Whether it was material innovation or digitized operations, tech was absolutely front and center at this year’s Materials Show.
Held in August in Portland, Ore., and Wilmington, Mass., the NW and NE shows presented footwear and apparel companies with options for standing out in an increasingly crowded market, solutions for streamlining and greening their businesses, and new ways of demonstrating value.
We caught up with Materials Show founder Hisham Muhareb to talk about this intersection of fashion, function and technology, as well as the most exciting developments to come out of this year’s shows. The next shows will be held Nov. 13-14 in London; Feb. 5-6, 2020, in Boston; and Feb. 12-13, 2020, in Portland, Ore.
Sourcing Journal: Why is it more important than ever that companies be innovative in their designs?
Hisham Muhareb: With today’s crowded markets and competitive pricing, innovation is one way a company can set themselves apart from the pack. Innovative materials, manufacturing processes, form and function draw in customers with the promise of something new and never done before. With innovation you can create new spaces in the market and fill a need the customer didn’t know they had.
SJ: Can you provide some examples of companies that are demonstrating innovation in their designs, whether through comfort, weight or something else?
HM: There is a lot of innovation in the merging of technology with footwear. Under Armour released a smart shoe with sensors built in. With it, customers can track their distance, cadence, strides, steps and pace. Sensors and tracking technology in shoes typically link to an app, where users can track and learn from their progress.
We’re also seeing innovation on the materials side, especially in performance footwear and its crossover into fashion. Danner Boots recently released a line of ultra-lightweight hiking boots, with an Enduroweave upper constructed from a lightweight textile with a carbon wash.
SJ: What kind of value does this provide, whether real or perceived?
HM: We all want to make the right choice when investing in ourselves, so getting the most competitively innovative footwear is a way to feel good about the purchase you’re making and the brand you’re representing when you wear their goods.

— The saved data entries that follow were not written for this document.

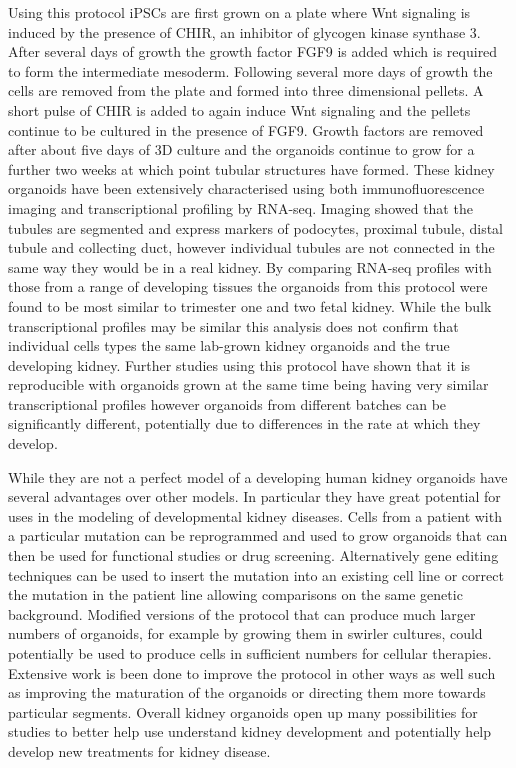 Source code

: \documentclass[11pt,a4paper,titlepage,twoside,openright]{style/unimelbthesis}
\theoremstyle{definition}
\theoremstyle{definition}
\theoremstyle{definition}
\theoremstyle{remark}
\begin{document}
\begin{mainmatter}
Using this protocol iPSCs are first grown on a plate where Wnt signaling is induced by the presence of CHIR, an inhibitor of glycogen kinase synthase 3. After several days of growth the growth factor FGF9 is added which is required to form the intermediate mesoderm. Following several more days of growth the cells are removed from the plate and formed into three dimensional pellets. A short pulse of CHIR is added to again induce Wnt signaling and the pellets continue to be cultured in the presence of FGF9. Growth factors are removed after about five days of 3D culture and the organoids continue to grow for a further two weeks at which point tubular structures have formed. These kidney organoids have been extensively characterised using both immunofluorescence imaging and transcriptional profiling by RNA-seq. Imaging showed that the tubules are segmented and express markers of podocytes, proximal tubule, distal tubule and collecting duct, however individual tubules are not connected in the same way they would be in a real kidney. By comparing RNA-seq profiles with those from a range of developing tissues the organoids from this protocol were found to be most similar to trimester one and two fetal kidney. While the bulk transcriptional profiles may be similar this analysis does not confirm that individual cells types the same lab-grown kidney organoids and the true developing kidney. Further studies using this protocol have shown that it is reproducible with organoids grown at the same time being having very similar transcriptional profiles however organoids from different batches can be significantly different, potentially due to differences in the rate at which they develop.

While they are not a perfect model of a developing human kidney organoids have several advantages over other models. In particular they have great potential for uses in the modeling of developmental kidney diseases. Cells from a patient with a particular mutation can be reprogrammed and used to grow organoids that can then be used for functional studies or drug screening. Alternatively gene editing techniques can be used to insert the mutation into an existing cell line or correct the mutation in the patient line allowing comparisons on the same genetic background. Modified versions of the protocol that can produce much larger numbers of organoids, for example by growing them in swirler cultures, could potentially be used to produce cells in sufficient numbers for cellular therapies. Extensive work is been done to improve the protocol in other ways as well such as improving the maturation of the organoids or directing them more towards particular segments. Overall kidney organoids open up many possibilities for studies to better help use understand kidney development and potentially help develop new treatments for kidney disease.


\end{mainmatter}
\end{document}
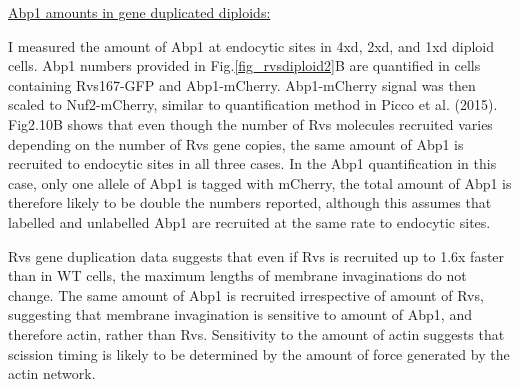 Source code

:\underline{Abp1 amounts in gene duplicated diploids:}
		
I measured the amount of Abp1 at endocytic sites in 4xd, 2xd, and 1xd diploid cells. Abp1 numbers provided in Fig.\ref{fig_rvsdiploid2}B are quantified in cells containing Rvs167-GFP and Abp1-mCherry. Abp1-mCherry signal was then scaled to Nuf2-mCherry, similar to quantification method in Picco et al. (2015). Fig2.10B shows that even though the number of Rvs molecules recruited varies depending on the number of Rvs gene copies, the same amount of Abp1 is recruited to endocytic sites in all three cases. In the Abp1 quantification in this case, only one allele of Abp1 is tagged with mCherry, the total amount of Abp1 is therefore likely to be double the numbers reported, although this assumes that labelled and unlabelled Abp1 are recruited at the same rate to endocytic sites. 

Rvs gene duplication data suggests that even if Rvs is recruited up to 1.6x faster than in WT cells, the maximum lengths of membrane invaginations do not change. The same amount of Abp1 is recruited irrespective of amount of Rvs, suggesting that membrane invagination is sensitive to amount of Abp1, and therefore actin, rather than Rvs. Sensitivity to the amount of actin suggests that scission timing is likely to be determined by the amount of force generated by the actin network. 


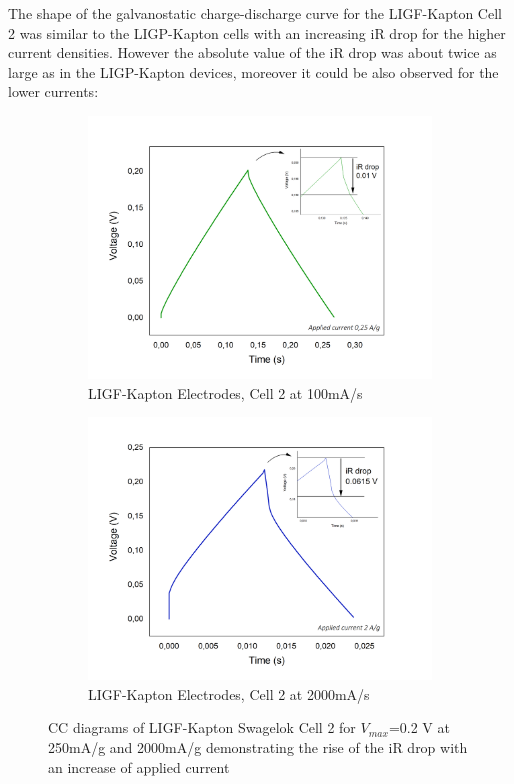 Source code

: The shape of the galvanostatic charge-discharge curve for the LIGF-Kapton Cell 2 was similar to the LIGP-Kapton cells with an increasing iR drop for the higher current densities. However the absolute value of the iR drop was about twice as large as in the LIGP-Kapton devices, moreover it could be also observed for the lower currents:

\begin{figure}[H]
\begin{subfigure}{0.49\textwidth}
\includegraphics[width=1\textwidth]{Figures/Results/Electrochemistry/LIGF-PI-NaNO3-Swagelok/Cell2/iR-Drop-Low-Current.jpg} 
\captionsetup{width=0.9\linewidth}
\caption{LIGF-Kapton Electrodes, Cell 2 at 100\:mA/s}
\label{fig:LIGF-PI-cell2-iRlow}
\end{subfigure}
\begin{subfigure}{0.49\textwidth}
\includegraphics[width=1\textwidth]{Figures/Results/Electrochemistry/LIGF-PI-NaNO3-Swagelok/Cell2/iR-Drop-High-Current.jpg}
\captionsetup{width=0.9\linewidth}
\caption{LIGF-Kapton Electrodes, Cell 2 at 2000\:mA/s}
\label{fig:LIGF-PI-cell2-iRhigh}
\end{subfigure}
\medskip
\caption{CC diagrams of LIGF-Kapton Swagelok Cell 2 for $V_{max}$=0.2 V at 250\:mA/g and 2000\:mA/g demonstrating the rise of the iR drop with an increase of applied current}
\label{fig:LIGF-PI-cell2-iR}
\end{figure}

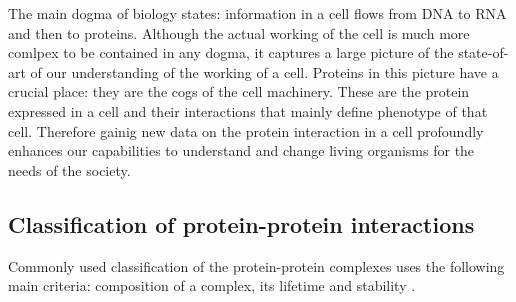 The main dogma of biology states: information in a cell flows from DNA to RNA and then to proteins. Although the actual working of the cell is much more comlpex to be
contained in any dogma, it captures a large picture of the state-of-art of our understanding of the working of a cell. Proteins in this picture have a crucial place:
they are the cogs of the cell machinery. These are the protein expressed in a cell and their interactions that mainly define phenotype of that cell. Therefore gainig new 
data on the protein interaction in a cell profoundly enhances our capabilities to understand and change living organisms for the needs of the society.

\subsection{Classification of protein-protein interactions}
Commonly used classification of the protein-protein complexes uses the following main criteria: composition of a complex, its lifetime and stability \cite{nooren2003diversity}.


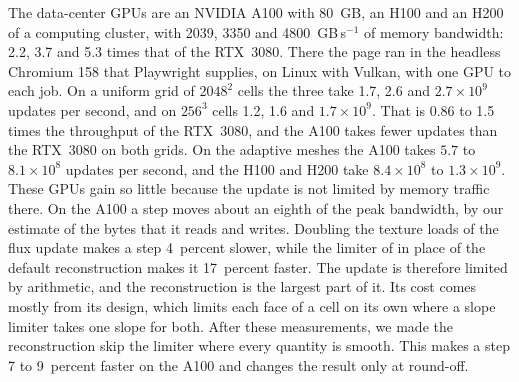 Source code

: \documentclass[twocolumn]{aastex701}
\begin{document}
The data-center GPUs are an NVIDIA A100 with 80~GB, an H100 and an H200 of a computing cluster, with 2039, 3350 and 4800~GB\,s$^{-1}$ of memory bandwidth: 2.2, 3.7 and 5.3 times that of the RTX~3080. There the page ran in the headless Chromium 158 that Playwright supplies, on Linux with Vulkan, with one GPU to each job. On a uniform grid of $2048^2$ cells the three take 1.7, 2.6 and $2.7 \times 10^9$ updates per second, and on $256^3$ cells 1.2, 1.6 and $1.7 \times 10^9$. That is 0.86 to 1.5 times the throughput of the RTX~3080, and the A100 takes fewer updates than the RTX~3080 on both grids. On the adaptive meshes the A100 takes $5.7$ to $8.1 \times 10^8$ updates per second, and the H100 and H200 take $8.4 \times 10^8$ to $1.3 \times 10^9$. These GPUs gain so little because the update is not limited by memory traffic there. On the A100 a step moves about an eighth of the peak bandwidth, by our estimate of the bytes that it reads and writes. Doubling the texture loads of the flux update makes a step 4~percent slower, while the limiter of \citet{vanLeer1974} in place of the default reconstruction makes it 17~percent faster. The update is therefore limited by arithmetic, and the reconstruction is the largest part of it. Its cost comes mostly from its design, which limits each face of a cell on its own where a slope limiter takes one slope for both. After these measurements, we made the reconstruction skip the limiter where every quantity is smooth. This makes a step 7 to 9~percent faster on the A100 and changes the result only at round-off.
\end{document}
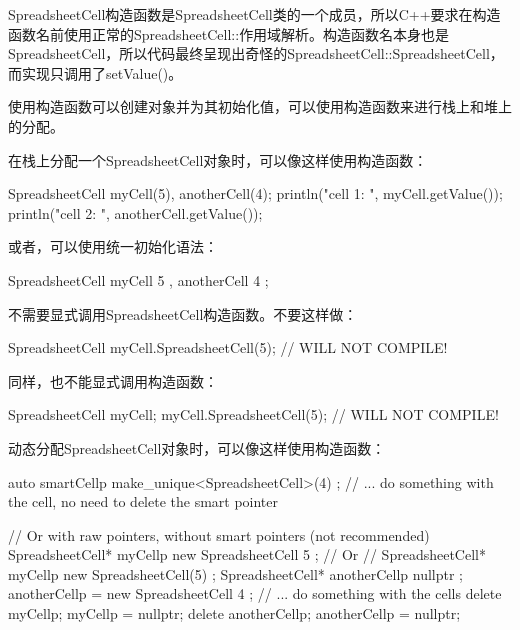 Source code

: SpreadsheetCell构造函数是SpreadsheetCell类的一个成员，所以C++要求在构造函数名前使用正常的SpreadsheetCell::作用域解析。构造函数名本身也是SpreadsheetCell，所以代码最终呈现出奇怪的SpreadsheetCell::SpreadsheetCell，而实现只调用了setValue()。


使用构造函数可以创建对象并为其初始化值，可以使用构造函数来进行栈上和堆上的分配。


在栈上分配一个SpreadsheetCell对象时，可以像这样使用构造函数：

\begin{cpp}
SpreadsheetCell myCell(5), anotherCell(4);
println("cell 1: {}", myCell.getValue());
println("cell 2: {}", anotherCell.getValue());
\end{cpp}

或者，可以使用统一初始化语法：

\begin{cpp}
SpreadsheetCell myCell { 5 }, anotherCell { 4 };
\end{cpp}

不需要显式调用SpreadsheetCell构造函数。不要这样做：

\begin{cpp}
SpreadsheetCell myCell.SpreadsheetCell(5); // WILL NOT COMPILE!
\end{cpp}

同样，也不能显式调用构造函数：

\begin{cpp}
SpreadsheetCell myCell;
myCell.SpreadsheetCell(5); // WILL NOT COMPILE!
\end{cpp}


动态分配SpreadsheetCell对象时，可以像这样使用构造函数：

\begin{cpp}
auto smartCellp { make_unique<SpreadsheetCell>(4) };
// ... do something with the cell, no need to delete the smart pointer

// Or with raw pointers, without smart pointers (not recommended)
SpreadsheetCell* myCellp { new SpreadsheetCell { 5 } };
// Or
// SpreadsheetCell* myCellp{ new SpreadsheetCell(5) };
SpreadsheetCell* anotherCellp { nullptr };
anotherCellp = new SpreadsheetCell { 4 };
// ... do something with the cells
delete myCellp; myCellp = nullptr;
delete anotherCellp; anotherCellp = nullptr;
\end{cpp}

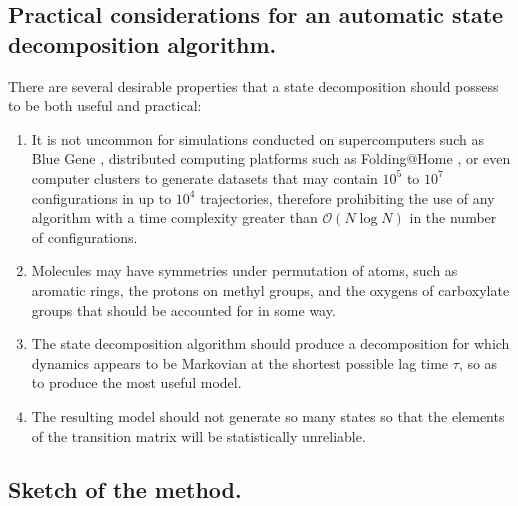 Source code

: \subsection{Practical considerations for an automatic state decomposition algorithm.}
\label{automatic:section:methods:desiderata}

There are several desirable properties that a state decomposition should possess to be both useful and practical:
\begin{enumerate}
  \item It is not uncommon for simulations conducted on supercomputers such as Blue Gene \cite{fitch:2003a,germain:2005a}, distributed computing platforms such as Folding@Home \cite{pande:2000a,pande:2003a}, or even computer clusters to generate datasets that may contain $10^5$ to $10^7$ configurations in up to $10^4$ trajectories, therefore prohibiting the use of any algorithm with a time complexity greater than $\mathcal{O}(N \log N)$ in the number of configurations.
  \item Molecules may have symmetries under permutation of atoms, such as aromatic rings, the protons on methyl groups, and the oxygens of carboxylate groups that should be accounted for in some way.
  \item The state decomposition algorithm should produce a decomposition for which dynamics appears to be Markovian at the shortest possible lag time $\tau$, so as to produce the most useful model.
  \item The resulting model should not generate so many states so that the elements of the transition matrix will be statistically unreliable.
\end{enumerate}

\subsection{Sketch of the method.}
\label{automatic:section:methods:sketch}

In the Under Armour example, the value lies in the data collected by the shoe and interpreted by their MapMyRun app. The app suggests ways to improve your pace, changes in form, and has a gait-coaching feature that analyzes your stride and offers advice on how to run more efficiently and help avoid injury. The idea is that you can become a better runner by learning more about yourself and making incremental changes.
When it comes to performance materials and how they function, the value offered is a physically lighter shoe with less for hikers to carry, and the sensation of moving faster, more efficiently and comfortably.
SJ: Does this value then translate into sell-through, buzz, both?
HM: Only time will tell, right? Certain innovations, such as lightweight construction, are easier for consumers to adopt and therefore easier to sell in the short term, while tech innovations, such as smart shoes, are more cutting-edge. They will take longer to adopt but are extremely buzzworthy on initial rollout.
Every product needs a story to tell, and innovation is a great launching point for that. It’s also a chance for smaller companies to fight their way into a competitive market already ruled over by giants in the industry.
SJ: What were some of the most exciting or interesting developments that came out of this year’s Materials Show?
HM: We were very excited to debut our Material Tech Central section at the show this year—a curated selection of exhibitors focused on the implementation of innovative technologies to the apparel and footwear industries. One great example of this was Material Exchange, a virtualization of the materials sourcing process. Although we believe hands-on and in-person interactions are vital to footwear/apparel production, it’s interesting to see how new technologies can accelerate the design process.
Another exhibitor and partner of Material Exchange, X-rite, showed off its product and material scanners, which enable even further virtualization and digital collaborations.
SJ: What was the hot topic of conversation around the show floor and while people were networking?
HM: On the show floor as well as in our presentations, we were seeing a number of topics trending. Inmouv (a featured presenter at our NW show this year) anticipates that we’ll see designers inspired by biometric app integration in the footwear and apparel worlds.
As always, sustainability has been a key topic of conversation among the brands and suppliers; however, a more holistic, realistic approach is being taken. As Ecco Leather points out, it’s not enough that your leathers be vegan. What’s the carbon footprint of a faux leather if it’s derived from plastics? Although sustainability has long been a hot topic, it seems that suppliers are interested in refocusing the target onto manufacturing processes and sourcing.